_INPUT RECORDS_:
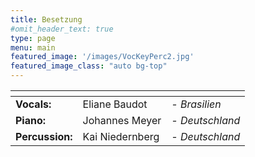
 ```yaml
---
title: Besetzung
#omit_header_text: true
type: page
menu: main
featured_image: '/images/VocKeyPerc2.jpg'
featured_image_class: "auto bg-top"
---
```


| <!-- -->        | <!-- -->        | <!-- -->      |
|:-------------   |:--------------- |:------------- |
|**Vocals:**      |Eliane Baudot    |  *- Brasilien*    |
|**Piano:**       |Johannes Meyer   |  *- Deutschland*  |
|**Percussion:**  |Kai Niedernberg  |  *- Deutschland*  |
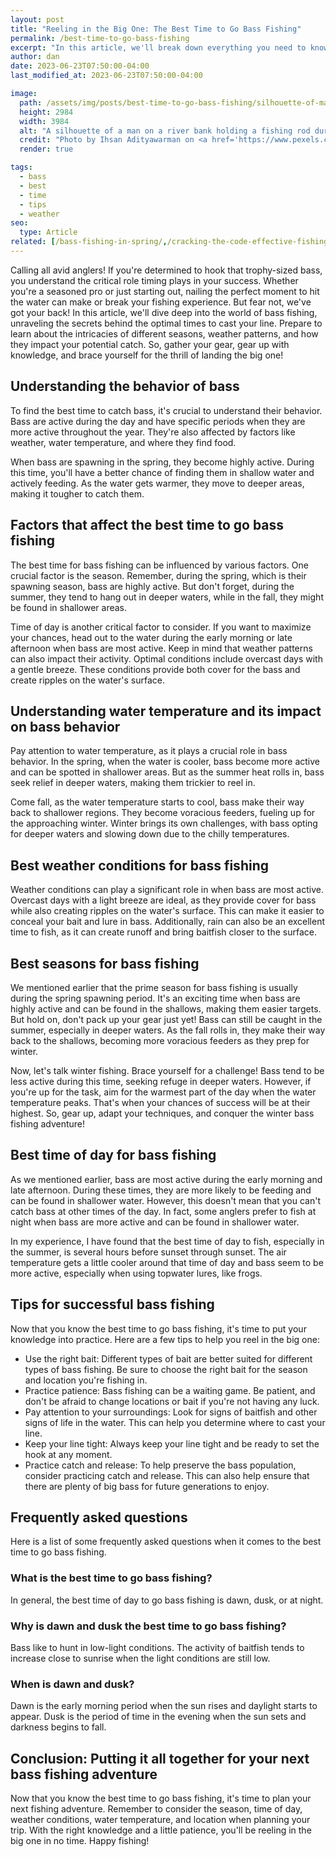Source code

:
 ```yaml
---
layout: post
title: "Reeling in the Big One: The Best Time to Go Bass Fishing"
permalink: /best-time-to-go-bass-fishing
excerpt: "In this article, we'll break down everything you need to know about the best time to go bass fishing, including the different seasons and weather patterns that can impact your catch."
author: dan
date: 2023-06-23T07:50:00-04:00
last_modified_at: 2023-06-23T07:50:00-04:00

image:
  path: /assets/img/posts/best-time-to-go-bass-fishing/silhouette-of-man-holding-fishing-rod-during-sunset-12069878.jpg
  height: 2984
  width: 3984
  alt: "A silhouette of a man on a river bank holding a fishing rod during sunset"
  credit: "Photo by Ihsan Adityawarman on <a href='https://www.pexels.com/photo/silhouette-of-man-holding-fishing-rod-during-sunset-12069878/'>Pexels.com</a>"
  render: true

tags:
  - bass
  - best
  - time
  - tips
  - weather
seo:
  type: Article
related: [/bass-fishing-in-spring/,/cracking-the-code-effective-fishing-lures-for-heavily-pressured-bass,/6-things-to-do-in-the-fishing-off-season,]
---
```

Calling all avid anglers! If you're determined to hook that trophy-sized bass, you understand the critical role timing plays in your success. Whether you're a seasoned pro or just starting out, nailing the perfect moment to hit the water can make or break your fishing experience. But fear not, we've got your back! In this article, we'll dive deep into the world of bass fishing, unraveling the secrets behind the optimal times to cast your line. Prepare to learn about the intricacies of different seasons, weather patterns, and how they impact your potential catch. So, gather your gear, gear up with knowledge, and brace yourself for the thrill of landing the big one!

## Understanding the behavior of bass
To find the best time to catch bass, it's crucial to understand their behavior. Bass are active during the day and have specific periods when they are more active throughout the year. They're also affected by factors like weather, water temperature, and where they find food.

When bass are spawning in the spring, they become highly active. During this time, you'll have a better chance of finding them in shallow water and actively feeding. As the water gets warmer, they move to deeper areas, making it tougher to catch them.

## Factors that affect the best time to go bass fishing
The best time for bass fishing can be influenced by various factors. One crucial factor is the season. Remember, during the spring, which is their spawning season, bass are highly active. But don't forget, during the summer, they tend to hang out in deeper waters, while in the fall, they might be found in shallower areas.

Time of day is another critical factor to consider. If you want to maximize your chances, head out to the water during the early morning or late afternoon when bass are most active. Keep in mind that weather patterns can also impact their activity. Optimal conditions include overcast days with a gentle breeze. These conditions provide both cover for the bass and create ripples on the water's surface.

## Understanding water temperature and its impact on bass behavior
Pay attention to water temperature, as it plays a crucial role in bass behavior. In the spring, when the water is cooler, bass become more active and can be spotted in shallower areas. But as the summer heat rolls in, bass seek relief in deeper waters, making them trickier to reel in.

Come fall, as the water temperature starts to cool, bass make their way back to shallower regions. They become voracious feeders, fueling up for the approaching winter. Winter brings its own challenges, with bass opting for deeper waters and slowing down due to the chilly temperatures.

## Best weather conditions for bass fishing
Weather conditions can play a significant role in when bass are most active. Overcast days with a light breeze are ideal, as they provide cover for bass while also creating ripples on the water's surface. This can make it easier to conceal your bait and lure in bass. Additionally, rain can also be an excellent time to fish, as it can create runoff and bring baitfish closer to the surface.

## Best seasons for bass fishing
We mentioned earlier that the prime season for bass fishing is usually during the spring spawning period. It's an exciting time when bass are highly active and can be found in the shallows, making them easier targets. But hold on, don't pack up your gear just yet! Bass can still be caught in the summer, especially in deeper waters. As the fall rolls in, they make their way back to the shallows, becoming more voracious feeders as they prep for winter.

Now, let's talk winter fishing. Brace yourself for a challenge! Bass tend to be less active during this time, seeking refuge in deeper waters. However, if you're up for the task, aim for the warmest part of the day when the water temperature peaks. That's when your chances of success will be at their highest. So, gear up, adapt your techniques, and conquer the winter bass fishing adventure!

## Best time of day for bass fishing
As we mentioned earlier, bass are most active during the early morning and late afternoon. During these times, they are more likely to be feeding and can be found in shallower water. However, this doesn't mean that you can't catch bass at other times of the day. In fact, some anglers prefer to fish at night when bass are more active and can be found in shallower water.

In my experience, I have found that the best time of day to fish, especially in the summer, is several hours before sunset through sunset. The air temperature gets a little cooler around that time of day and bass seem to be more active, especially when using topwater lures, like frogs.

## Tips for successful bass fishing
Now that you know the best time to go bass fishing, it's time to put your knowledge into practice. Here are a few tips to help you reel in the big one:
- Use the right bait: Different types of bait are better suited for different types of bass fishing. Be sure to choose the right bait for the season and location you're fishing in.
- Practice patience: Bass fishing can be a waiting game. Be patient, and don't be afraid to change locations or bait if you're not having any luck.
- Pay attention to your surroundings: Look for signs of baitfish and other signs of life in the water. This can help you determine where to cast your line.
- Keep your line tight: Always keep your line tight and be ready to set the hook at any moment.
- Practice catch and release: To help preserve the bass population, consider practicing catch and release. This can also help ensure that there are plenty of big bass for future generations to enjoy.

## Frequently asked questions
Here is a list of some frequently asked questions when it comes to the best time to go bass fishing.

### What is the best time to go bass fishing?
In general, the best time of day to go bass fishing is dawn, dusk, or at night.

### Why is dawn and dusk the best time to go bass fishing?
Bass like to hunt in low-light conditions. The activity of baitfish tends to increase close to sunrise when the light conditions are still low.

### When is dawn and dusk?
Dawn is the early morning period when the sun rises and daylight starts to appear. Dusk is the period of time in the evening when the sun sets and darkness begins to fall.

## Conclusion: Putting it all together for your next bass fishing adventure
Now that you know the best time to go bass fishing, it's time to plan your next fishing adventure. Remember to consider the season, time of day, weather conditions, water temperature, and location when planning your trip. With the right knowledge and a little patience, you'll be reeling in the big one in no time. Happy fishing!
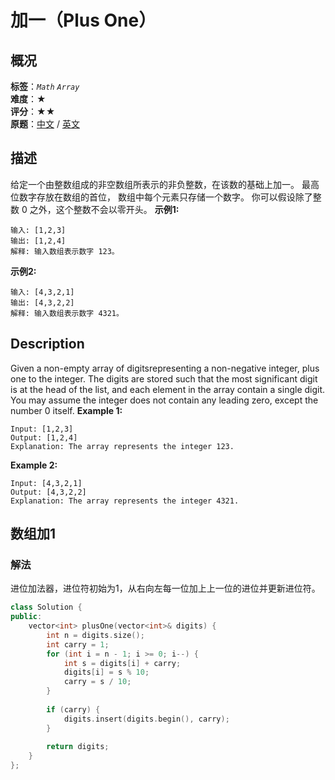 # 加一（Plus One）
## 概况
**标签**：*`Math`*  *`Array`*<br>
**难度**：★<br>
**评分**：★★<br>
**原题**：[中文](https://leetcode-cn.com/problems/plus-one) / [英文](https://leetcode.com/problems/plus-one)
## 描述
给定一个由整数组成的非空数组所表示的非负整数，在该数的基础上加一。
最高位数字存放在数组的首位， 数组中每个元素只存储一个数字。
你可以假设除了整数 0 之外，这个整数不会以零开头。
**示例1:**
```
输入: [1,2,3]
输出: [1,2,4]
解释: 输入数组表示数字 123。
```
**示例2:**
```
输入: [4,3,2,1]
输出: [4,3,2,2]
解释: 输入数组表示数字 4321。
```
## Description
Given a non-empty array of digitsrepresenting a non-negative integer, plus one to the integer.
The digits are stored such that the most significant digit is at the head of the list, and each element in the array contain a single digit.
You may assume the integer does not contain any leading zero, except the number 0 itself.
**Example 1:**
```
Input: [1,2,3]
Output: [1,2,4]
Explanation: The array represents the integer 123.
```
**Example 2:**
```
Input: [4,3,2,1]
Output: [4,3,2,2]
Explanation: The array represents the integer 4321.
```
## 数组加1
### 解法
进位加法器，进位符初始为1，从右向左每一位加上上一位的进位并更新进位符。
```c++
class Solution {
public:
    vector<int> plusOne(vector<int>& digits) {
        int n = digits.size();
        int carry = 1;
        for (int i = n - 1; i >= 0; i--) {
            int s = digits[i] + carry;
            digits[i] = s % 10;
            carry = s / 10;
        }
        
        if (carry) {
            digits.insert(digits.begin(), carry);
        }
        
        return digits;
    }
};
```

_EXERCISE_:
Extract exactly and only the lines above from the line containing "- Practice catch" through the line containing "## Conclusion: Putting", both end lines included.

_WRITTEN ANSWER_:
- Practice catch and release: To help preserve the bass population, consider practicing catch and release. This can also help ensure that there are plenty of big bass for future generations to enjoy.

## Frequently asked questions
Here is a list of some frequently asked questions when it comes to the best time to go bass fishing.

### What is the best time to go bass fishing?
In general, the best time of day to go bass fishing is dawn, dusk, or at night.

### Why is dawn and dusk the best time to go bass fishing?
Bass like to hunt in low-light conditions. The activity of baitfish tends to increase close to sunrise when the light conditions are still low.

### When is dawn and dusk?
Dawn is the early morning period when the sun rises and daylight starts to appear. Dusk is the period of time in the evening when the sun sets and darkness begins to fall.

## Conclusion: Putting it all together for your next bass fishing adventure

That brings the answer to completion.